Before BigCommerce’s 200% IPO pop, Intuit offered $1.5 billion for the software company

PUBLISHED TUE, AUG 11 20201:33 PM EDT
Ari Levy @LEVYNEWS
CNBC.com

KEY POINTS

-- Untuit offered to buy BigCommerce for $1.5 billion about a month before the e-commerce software company’s IPO.

-- BigCommerce opted to go public instead, and the stock jumped over 200% in its debut last week.

-- The stock market is pricing subscription software companies at a premium during the pandemic.
BigCommerce’s stock more than tripled in its market debut last week, marking the biggest IPO pop of 2020 and valuing the software company at close to $5 billion. The rally justified the company’s decision to stay independent.

Just about a month before the IPO, Intuit offered to buy BigCommerce for $1.5 billion, according to people familiar with the matter, who asked not to be named because the talks were confidential.
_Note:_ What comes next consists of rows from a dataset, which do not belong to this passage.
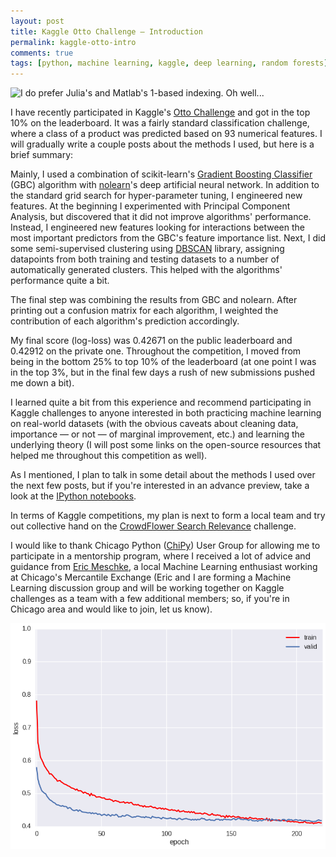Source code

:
 ```yaml
---
layout: post
title: Kaggle Otto Challenge — Introduction
permalink: kaggle-otto-intro
comments: true
tags: [python, machine learning, kaggle, deep learning, random forests]
---
```


![](http://imgs.xkcd.com/comics/donald_knuth.png "I do prefer Julia's and Matlab's 1-based indexing. Oh well...")

I have recently participated in Kaggle's [Otto Challenge](https://www.kaggle.com/c/otto-group-product-classification-challenge) and got in the top 10% on the leaderboard. It was a fairly standard classification challenge, where a class of a product was predicted based on 93 numerical features. I will gradually write a couple posts about the methods I used, but here is a brief summary:

Mainly, I used a combination of scikit-learn's [Gradient Boosting Classifier](http://scikit-learn.org/stable/modules/generated/sklearn.ensemble.GradientBoostingClassifier.html) (GBC) algorithm with [nolearn](https://github.com/dnouri/nolearn)'s deep artificial neural network. In addition to the standard grid search for hyper-parameter tuning, I engineered new features. At the beginning I experimented with Principal Component Analysis, but discovered that it did not improve algorithms' performance. Instead, I engineered new features looking for interactions between the most important predictors from the GBC's feature importance list. Next, I did some semi-supervised clustering using [DBSCAN](http://scikit-learn.org/stable/modules/generated/sklearn.cluster.DBSCAN.html) library, assigning datapoints from both training and testing datasets to a number of automatically generated clusters. This helped with the algorithms' performance quite a bit.

The final step was combining the results from GBC and nolearn. After printing out a confusion matrix for each algorithm, I weighted the contribution of each algorithm's prediction accordingly.

My final score (log-loss) was 0.42671 on the public leaderboard and 0.42912 on the private one. Throughout the competition, I moved from being in the bottom 25% to top 10% of the leaderboard (at one point I was in the top 3%, but in the final few days a rush of new submissions pushed me down a bit).

I learned quite a bit from this experience and recommend participating in Kaggle challenges to anyone interested in both practicing machine learning on real-world datasets (with the obvious caveats about cleaning data, importance — or not — of marginal improvement, etc.) and learning the underlying theory (I will post some links on the open-source resources that helped me throughout this competition as well).

As I mentioned, I plan to talk in some detail about the methods I used over the next few posts, but if you're interested in an advance preview, take a look at the [IPython notebooks](https://github.com/aflyax/kaggle-otto).

In terms of Kaggle competitions, my plan is next to form a local team and try out collective hand on the [CrowdFlower Search Relevance](https://www.kaggle.com/c/crowdflower-search-relevance) challenge.

I would like to thank Chicago Python ([ChiPy](http://www.chipy.org/)) User Group for allowing me to participate in a mentorship program, where I received a lot of advice and guidance from [Eric Meschke](https://www.linkedin.com/in/emeschke), a local Machine Learning enthusiast working at Chicago's Mercantile Exchange (Eric and I are forming a Machine Learning discussion group and will be working together on Kaggle challenges as a team with a few additional members; so, if you're in Chicago area and would like to join, let us know).

![](/images/nolearn_otto.png "nolearn learning")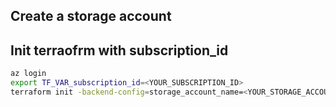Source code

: ## Create a storage account

## Init terraofrm with subscription_id  

```bash
az login 
export TF_VAR_subscription_id=<YOUR_SUBSCRIPTION_ID>
terraform init -backend-config=storage_account_name=<YOUR_STORAGE_ACCOUNT> -backend-config=container_name=tfstate -backend-config=resource_group_name=remove-spike-rg -backend-config=key=example.tfstate
```


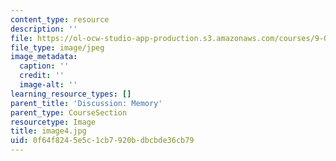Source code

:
 ```yaml
---
content_type: resource
description: ''
file: https://ol-ocw-studio-app-production.s3.amazonaws.com/courses/9-00sc-introduction-to-psychology-fall-2011/0f64f8245e5c1cb7920bdbcbde36cb79_image4.jpg
file_type: image/jpeg
image_metadata:
  caption: ''
  credit: ''
  image-alt: ''
learning_resource_types: []
parent_title: 'Discussion: Memory'
parent_type: CourseSection
resourcetype: Image
title: image4.jpg
uid: 0f64f824-5e5c-1cb7-920b-dbcbde36cb79
---
```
Some BigCommerce leaders wanted to take the deal.

BigCommerce CEO Brent Bellm gambled that, even in the midst of a global pandemic and economic slump, public investors would continue piling into new cloud software stocks. Several subscription software vendors have doubled or even tripled in value this year, benefiting from surging demand for tools that help companies run digital businesses and manage remote workforces.
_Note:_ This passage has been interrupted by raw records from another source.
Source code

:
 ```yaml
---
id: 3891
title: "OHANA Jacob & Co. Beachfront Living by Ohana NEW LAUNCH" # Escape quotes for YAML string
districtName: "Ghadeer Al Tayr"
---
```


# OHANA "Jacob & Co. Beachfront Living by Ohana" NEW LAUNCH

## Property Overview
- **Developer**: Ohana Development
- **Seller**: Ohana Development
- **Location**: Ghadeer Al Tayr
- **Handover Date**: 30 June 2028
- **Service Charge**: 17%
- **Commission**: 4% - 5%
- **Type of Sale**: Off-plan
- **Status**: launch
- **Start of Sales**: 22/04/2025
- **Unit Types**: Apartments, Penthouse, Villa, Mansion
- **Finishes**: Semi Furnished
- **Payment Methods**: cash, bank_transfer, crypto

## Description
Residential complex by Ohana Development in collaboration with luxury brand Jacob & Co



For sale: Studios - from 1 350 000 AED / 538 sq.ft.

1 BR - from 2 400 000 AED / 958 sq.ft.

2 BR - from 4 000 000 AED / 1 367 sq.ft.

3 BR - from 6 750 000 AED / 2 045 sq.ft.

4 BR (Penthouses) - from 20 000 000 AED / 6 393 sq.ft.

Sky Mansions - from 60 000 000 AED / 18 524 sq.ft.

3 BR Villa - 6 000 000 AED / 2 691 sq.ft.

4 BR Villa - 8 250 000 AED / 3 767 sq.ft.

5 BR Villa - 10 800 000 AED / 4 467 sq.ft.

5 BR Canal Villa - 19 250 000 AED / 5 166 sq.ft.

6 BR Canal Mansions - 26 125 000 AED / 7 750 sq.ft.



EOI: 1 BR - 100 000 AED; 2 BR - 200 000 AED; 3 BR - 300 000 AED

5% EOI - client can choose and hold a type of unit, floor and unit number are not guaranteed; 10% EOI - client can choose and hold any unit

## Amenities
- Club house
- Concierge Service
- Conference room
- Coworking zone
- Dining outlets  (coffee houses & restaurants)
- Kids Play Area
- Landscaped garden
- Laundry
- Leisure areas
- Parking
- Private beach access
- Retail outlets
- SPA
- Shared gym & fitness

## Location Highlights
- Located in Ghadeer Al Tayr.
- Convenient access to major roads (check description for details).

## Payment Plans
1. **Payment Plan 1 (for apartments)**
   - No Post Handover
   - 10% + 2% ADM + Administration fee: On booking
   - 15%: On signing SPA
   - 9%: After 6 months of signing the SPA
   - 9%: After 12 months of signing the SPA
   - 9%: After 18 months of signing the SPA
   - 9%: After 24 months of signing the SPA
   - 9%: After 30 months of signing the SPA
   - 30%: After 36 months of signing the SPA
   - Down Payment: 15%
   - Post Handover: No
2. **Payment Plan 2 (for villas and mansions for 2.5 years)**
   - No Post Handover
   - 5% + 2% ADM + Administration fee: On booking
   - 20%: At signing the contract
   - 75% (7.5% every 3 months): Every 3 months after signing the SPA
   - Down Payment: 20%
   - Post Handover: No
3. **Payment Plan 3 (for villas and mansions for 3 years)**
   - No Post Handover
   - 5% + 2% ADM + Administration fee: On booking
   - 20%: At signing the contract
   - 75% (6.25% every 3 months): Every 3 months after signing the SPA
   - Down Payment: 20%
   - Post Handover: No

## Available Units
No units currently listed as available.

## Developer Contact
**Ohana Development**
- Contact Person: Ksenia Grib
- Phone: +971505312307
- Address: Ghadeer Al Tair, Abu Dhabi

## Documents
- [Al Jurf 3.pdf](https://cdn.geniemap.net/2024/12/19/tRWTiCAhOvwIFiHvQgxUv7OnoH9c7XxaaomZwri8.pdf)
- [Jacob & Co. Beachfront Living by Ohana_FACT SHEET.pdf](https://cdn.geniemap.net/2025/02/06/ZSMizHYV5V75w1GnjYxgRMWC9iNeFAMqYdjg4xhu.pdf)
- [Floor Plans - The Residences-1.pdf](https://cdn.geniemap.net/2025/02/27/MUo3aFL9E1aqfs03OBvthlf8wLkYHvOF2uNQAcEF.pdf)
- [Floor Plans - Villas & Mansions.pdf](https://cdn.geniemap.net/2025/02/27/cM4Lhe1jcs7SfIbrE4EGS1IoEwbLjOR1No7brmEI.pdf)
A BigCommerce spokesperson declined to comment. Intuit didn’t provide a comment.

BigCommerce’s biggest rival, Shopify, has been a Wall Street darling for four years, a stretch during which the stock price has multiplied by over 25-fold and its market cap has jumped to about $120 billion. Both companies provide e-retailers with software for developing their websites, handling payments and dealing with currency conversions. While Shopify is more than 20 times bigger than BigCommerce and still growing much faster, the market appears plenty big for another multibillion-dollar company, particularly as the pandemic pushes more retail online.



Shopify four-year rally
CNBC
------------------------------------

“We believe we are well-positioned to continue to benefit from the macro-economic shift to ecommerce that Covid-19 has accelerated, but revenue may be more variable in the near-term as a result,” BigCommerce said in its IPO prospectus.

Companies commonly file to go public and then field acquisition offers from potential buyers, knowing the clock is ticking to a likely pop. AppDynamics was on the eve of its IPO in 2017, when Cisco jumped in with a $3.7 billion offer. SAP purchased Qualtrics for $8 billion in 2018, just before a planned market debut.
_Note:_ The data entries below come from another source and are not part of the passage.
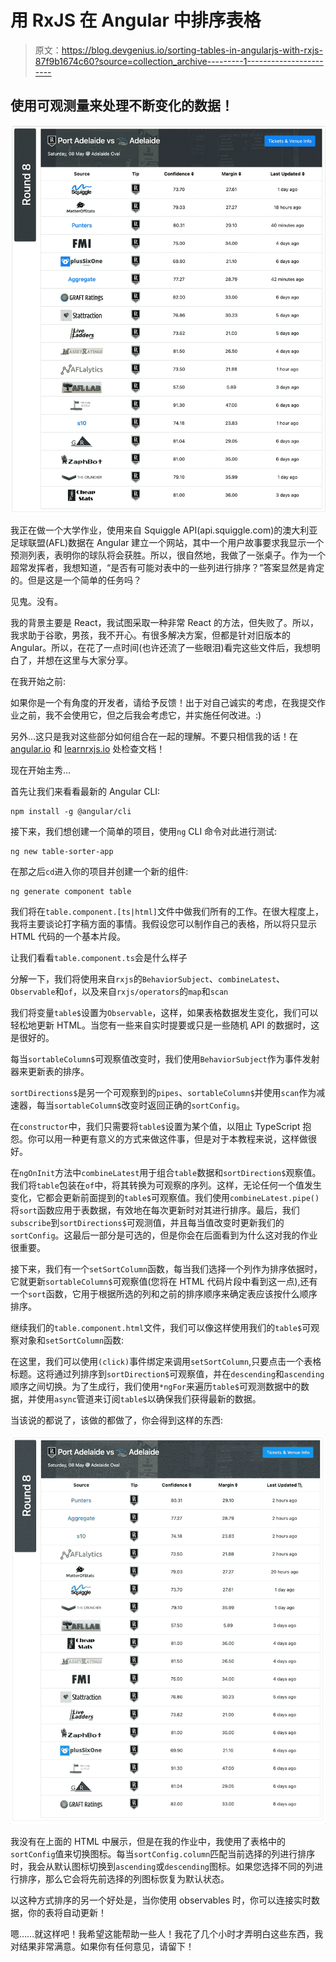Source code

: # 用 RxJS 在 Angular 中排序表格

> 原文：<https://blog.devgenius.io/sorting-tables-in-angularjs-with-rxjs-87f9b1674c60?source=collection_archive---------1----------------------->

## 使用可观测量来处理不断变化的数据！

![](img/3af5b2b7322395d337cf6349057b99d1.png)

我正在做一个大学作业，使用来自 Squiggle API(api.squiggle.com)的澳大利亚足球联盟(AFL)数据在 Angular 建立一个网站，其中一个用户故事要求我显示一个预测列表，表明你的球队将会获胜。所以，很自然地，我做了一张桌子。作为一个超常发挥者，我想知道，“是否有可能对表中的一些列进行排序？”答案显然是肯定的。但是这是一个简单的任务吗？

见鬼。没有。

我的背景主要是 React，我试图采取一种非常 React 的方法，但失败了。所以，我求助于谷歌，男孩，我不开心。有很多解决方案，但都是针对旧版本的 Angular。所以，在花了一点时间(也许还流了一些眼泪)看完这些文件后，我想明白了，并想在这里与大家分享。

在我开始之前:

如果你是一个有角度的开发者，请给予反馈！出于对自己诚实的考虑，在我提交作业之前，我不会使用它，但之后我会考虑它，并实施任何改进。:)

另外…这只是我对这些部分如何组合在一起的理解。不要只相信我的话！在 [angular.io](http://angular.io) 和 [learnrxjs.io](http://learnrxjs.io) 处检查文档！

现在开始主秀…

首先让我们来看看最新的 Angular CLI:

```
npm install -g @angular/cli
```

接下来，我们想创建一个简单的项目，使用`ng` CLI 命令对此进行测试:

```
ng new table-sorter-app
```

在那之后`cd`进入你的项目并创建一个新的组件:

```
ng generate component table
```

我们将在`table.component.[ts|html]`文件中做我们所有的工作。在很大程度上，我将主要谈论打字稿方面的事情。我假设您可以制作自己的表格，所以将只显示 HTML 代码的一个基本片段。

让我们看看`table.component.ts`会是什么样子

分解一下，我们将使用来自`rxjs`的`BehaviorSubject`、`combineLatest`、`Observable`和`of`，以及来自`rxjs/operators`的`map`和`scan`

我们将变量`table$`设置为`Observable`，这样，如果表格数据发生变化，我们可以轻松地更新 HTML。当您有一些来自实时提要或只是一些随机 API 的数据时，这是很好的。

每当`sortableColumn$`可观察值改变时，我们使用`BehaviorSubject`作为事件发射器来更新表的排序。

`sortDirections$`是另一个可观察到的`pipes`、`sortableColumn$`并使用`scan`作为减速器，每当`sortableColumn$`改变时返回正确的`sortConfig`。

在`constructor`中，我们只需要将`table$`设置为某个值，以阻止 TypeScript 抱怨。你可以用一种更有意义的方式来做这件事，但是对于本教程来说，这样做很好。

在`ngOnInit`方法中`combineLatest`用于组合`table`数据和`sortDirection$`观察值。我们将`table`包装在`of`中，将其转换为可观察的序列。这样，无论任何一个值发生变化，它都会更新前面提到的`table$`可观察值。我们使用`combineLatest.pipe()`将`sort`函数应用于表数据，有效地在每次更新时对其进行排序。最后，我们`subscribe`到`sortDirections$`可观测值，并且每当值改变时更新我们的`sortConfig`。这最后一部分是可选的，但是你会在后面看到为什么这对我的作业很重要。

接下来，我们有一个`setSortColumn`函数，每当我们选择一个列作为排序依据时，它就更新`sortableColumn$`可观察值(您将在 HTML 代码片段中看到这一点),还有一个`sort`函数，它用于根据所选的列和之前的排序顺序来确定表应该按什么顺序排序。

继续我们的`table.component.html`文件，我们可以像这样使用我们的`table$`可观察对象和`setSortColumn`函数:

在这里，我们可以使用`(click)`事件绑定来调用`setSortColumn`,只要点击一个表格标题。这将通过列排序到`sortDirection$`可观察值，并在`descending`和`ascending`顺序之间切换。为了生成行，我们使用`*ngFor`来遍历`table$`可观测数据中的数据，并使用`async`管道来订阅`table$`以确保我们获得最新的数据。

当该说的都说了，该做的都做了，你会得到这样的东西:

![](img/7f5f59333a782977a7ff6edfea98a4c6.png)

我没有在上面的 HTML 中展示，但是在我的作业中，我使用了表格中的`sortConfig`值来切换图标。每当`sortConfig.column`匹配当前选择的列进行排序时，我会从默认图标切换到`ascending`或`descending`图标。如果您选择不同的列进行排序，那么它会将先前选择的列图标恢复为默认状态。

以这种方式排序的另一个好处是，当你使用 observables 时，你可以连接实时数据，你的表将自动更新！

嗯……就这样吧！我希望这能帮助一些人！我花了几个小时才弄明白这些东西，我对结果非常满意。如果你有任何意见，请留下！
But cloud software stocks are getting such favorable multiples now that SAP is spinning Qualtrics out through an IPO, two years after the acquisition. Datadog reportedly received a $7 billion takeover offer before its IPO last year, and is now valued at almost $23 billion.

High multiples

Were BigCommerce to have taken the deal at $1.5 billion, the company would have been valued at about 11 times revenue, a good multiple historically for a software company growing at 30% annually. At Monday’s close, the public market is valuing BigCommerce at about 44 times sales. That’s rich, but still less than Shopify, which trades for 62 times sales.

Founded in 2009, BigCommerce originally served small businesses, but eventually moved to working with mid-sized businesses and enterprises. Customers include Ben & Jerry’s, Sony and Skullcandy. In its prospectus, BigCommerce names Shopify, Adobe’s Magento unit, Salesforce and WooCommerce (owned by WordPress parent Automattic) as competitors.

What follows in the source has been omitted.